Mai Te-Lun, Hu Geng-Ming, Chen Chi-Ming
Department of Physics, National Taiwan Normal University , Taipei, Taiwan.
J Proteome Res. 2016 Jul 1;15(7):2123-31. doi: 10.1021/acs.jproteome.5b01031. Epub 2016 Jun 15.
Research in the recent decade has demonstrated the usefulness of protein network knowledge in furthering the study of molecular evolution of proteins, understanding the robustness of cells to perturbation, and annotating new protein functions. In this study, we aimed to provide a general clustering approach to visualize the sequence-structure-function relationship of protein networks, and investigate possible causes for inconsistency in the protein classifications based on sequences, structures, and functions. Such visualization of protein networks could facilitate our understanding of the overall relationship among proteins and help researchers comprehend various protein databases.

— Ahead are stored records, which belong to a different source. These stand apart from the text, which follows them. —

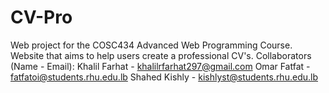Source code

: # CV-Pro
Web project for the COSC434 Advanced Web Programming Course. Website that aims to help users create a professional CV's.
Collaborators (Name - Email):
Khalil Farhat - khalilrfarhat297@gmail.com
Omar Fatfat - fatfatoi@students.rhu.edu.lb
Shahed Kishly - kishlyst@students.rhu.edu.lb

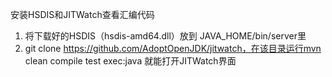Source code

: 安装HSDIS和JITWatch查看汇编代码

1. 将下载好的HSDIS（hsdis-amd64.dll）放到 JAVA_HOME/bin/server里
2. git clone https://github.com/AdoptOpenJDK/jitwatch，在该目录运行mvn clean compile test exec:java 就能打开JITWatch界面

As a demonstration, we clustered 1437 enzymes by their sequences and structures using the minimum span clustering (MSC) method. The general structure of this protein network was delineated at two clustering resolutions, and the second level MSC clustering was found to be highly similar to existing enzyme classifications. The clustering of these enzymes based on sequence, structure, and function information is consistent with each other. For proteases, the Jaccard's similarity coefficient is 0.86 between sequence and function classifications, 0.82 between sequence and structure classifications, and 0.78 between structure and function classifications. From our clustering results, we discussed possible examples of divergent evolution and convergent evolution of enzymes. Our clustering approach provides a panoramic view of the sequence-structure-function network of proteins, helps visualize the relation between related proteins intuitively, and is useful in predicting the structure and function of newly determined protein sequences.

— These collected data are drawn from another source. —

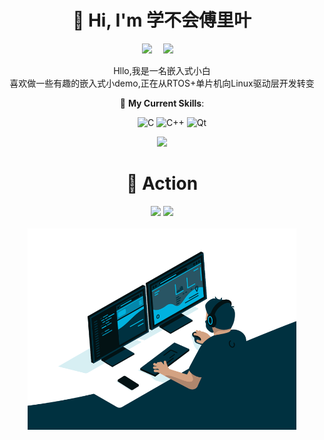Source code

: <div align="center">

# 🙋 Hi, I'm 学不会傅里叶
<!-- 个人资料徽标 -->

  <a href="https://laozhichi.github.io/"><img src="https://img.shields.io/badge/website-个人博客-blue"></a>&emsp;
  <a href="https://space.bilibili.com/1823467421"><img src="https://img.shields.io/badge/bilibili-B%E7%AB%99-ff69b4"></a>&emsp;

Hllo,我是一名嵌入式小白<br>喜欢做一些有趣的嵌入式小demo,正在从RTOS+单片机向Linux驱动层开发转变

💪 **My Current Skills**:

&emsp;&emsp;
![C](https://img.shields.io/badge/c-%2300599C.svg?style=flat-square&logo=c&logoColor=white)
![C++](https://img.shields.io/badge/-C++-00599C?style=flat-square&logo=c)
![Qt](https://img.shields.io/badge/Qt-%23217346.svg?style=style=flat-square&logo=Qt&logoColor=white)

<div align="center"><img src="https://cdn.cbd.int/anzhiyu-assets@1.0.11/image/common/github-info/personal-homepage-banner.jpg" /></div>

# 🚀 Action

<!-- GitHub数据统计 -->

<div align="center">
  <img height="135px" src="https://github-readme-stats.vercel.app/api?username=laozhichi&hide_title=true&hide_border=true&show_icons=trueline_height=21&text_color=000&icon_color=000&bg_color=0,ea6161,ffc64d,fffc4d,52fa5a&theme=graywhite" />
  <img height="135px" src="https://github-readme-stats.vercel.app/api/top-langs/?username=laozhichi&hide_title=true&hide_border=true&layout=compact&langs_count=6&text_color=000&icon_color=fff&bg_color=0,52fa5a,4dfcff,c64dff&theme=graywhite" />
</div>

<br>

<center><img src="./images/code.gif" width = "430" height = ""></center>

</div>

近十年的研究表明,蛋白质网络知识在推进蛋白质分子进化研究、理解细胞对扰动的稳健性以及注释新的蛋白质功能方面具有实用性。在本研究中,我们旨在提供一种通用的聚类方法,以可视化蛋白质网络的序列 - 结构 - 功能关系,并探究基于序列、结构和功能的蛋白质分类不一致的可能原因。蛋白质网络的这种可视化有助于我们理解蛋白质之间的整体关系,并帮助研究人员理解各种蛋白质数据库。作为示例,我们使用最小跨度聚类(MSC)方法按序列和结构对1437种酶进行聚类。该蛋白质网络的总体结构在两个聚类分辨率下得以描绘,并且发现二级MSC聚类与现有的酶分类高度相似。基于序列、结构和功能信息对这些酶进行的聚类相互一致。对于蛋白酶,序列与功能分类之间的杰卡德相似系数为0.86,序列与结构分类之间为0.82,结构与功能分类之间为0.78。从我们的聚类结果中,我们讨论了酶的趋异进化和趋同进化的可能示例。我们的聚类方法提供了蛋白质序列 - 结构 - 功能网络的全景视图,有助于直观地可视化相关蛋白质之间的关系,并且在预测新确定的蛋白质序列的结构和功能方面很有用。